Records excerpted from a collection:
——

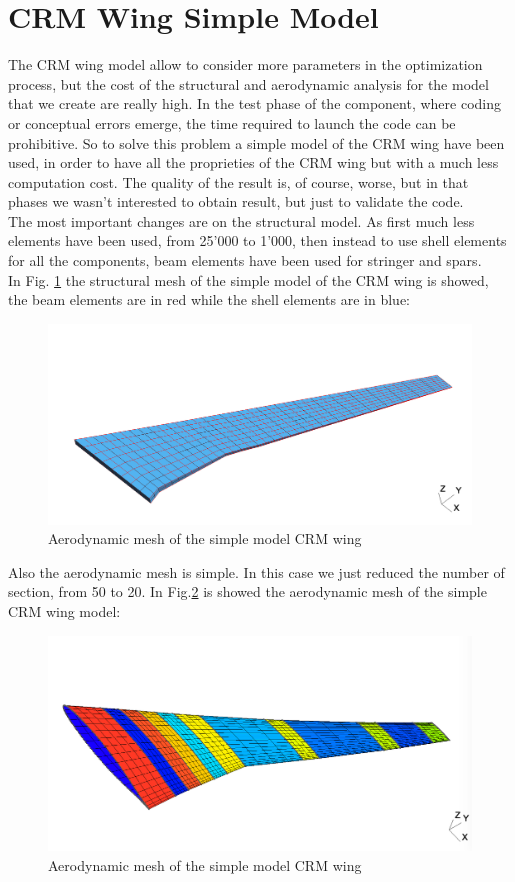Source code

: \section{CRM Wing Simple Model}
The CRM wing model allow to consider more parameters in the optimization process, but the cost of the structural and aerodynamic analysis for the model that we create are really high. In the test phase of the component, where coding or conceptual errors emerge, the time required to launch the code can be prohibitive. So to solve this problem a simple model of the CRM wing have been used, in order to have all the proprieties of the CRM wing but with a much less computation cost. The quality of the result is, of course, worse, but in that phases we wasn't interested to obtain result, but just to validate the code.\\
The most important changes are on the structural model. As first much less elements have been used, from 25'000 to 1'000, then instead to use shell elements for all the components, beam elements have been used for stringer and spars.\\
In Fig. \ref{fig:5_7} the structural mesh of the simple model of the CRM wing is showed, the beam elements are in red while the shell elements are in blue:
\begin{figure}[H]
	\centering
	\includegraphics[width = 1\textwidth]{./Immagini/5_8.png}
	\caption{Aerodynamic mesh of the simple model CRM wing}
	\label{fig:5_7}
\end{figure}
Also the aerodynamic mesh is simple. In this case we just reduced the number of section, from 50 to 20. In Fig.\ref{fig:5_8} is showed the aerodynamic mesh of the simple CRM wing model:
\begin{figure}[H]
	\centering
	\includegraphics[width = 1\textwidth]{./Immagini/5_9.png}
	\caption{Aerodynamic mesh of the simple model CRM wing}
	\label{fig:5_8}
\end{figure}
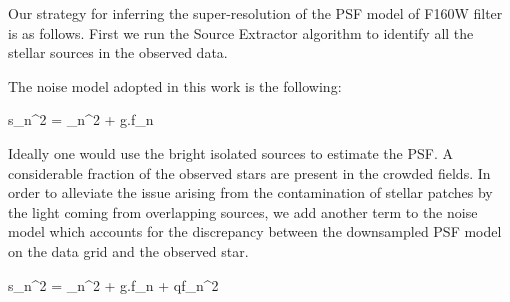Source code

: Our strategy for inferring the super-resolution of the PSF model of F160W filter is as follows. First we run the Source Extractor algorithm to identify all the stellar sources in the observed data. 


The noise model adopted in this work is the following:

\beq
s_n^2 = \sigma_{n}^{2} + g.f_{n}
\eeq    

Ideally one would use the bright isolated sources to estimate the PSF. A considerable fraction of the observed stars are present in the crowded fields. 
In order to alleviate the issue arising from the contamination of stellar patches by the light coming from overlapping sources, we add another term to the noise model which accounts for the discrepancy between the downsampled PSF model on the data grid and the observed star. 

\beq
s_n^2 = \sigma_{n}^{2} + g.f_{n} + qf_{n}^{2}
\eeq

——

→ **Aim of the exercise**: Determine the number of lines in the data above that include the word "includegraphics", then answer with that number alone.

→ **Answer space**: 2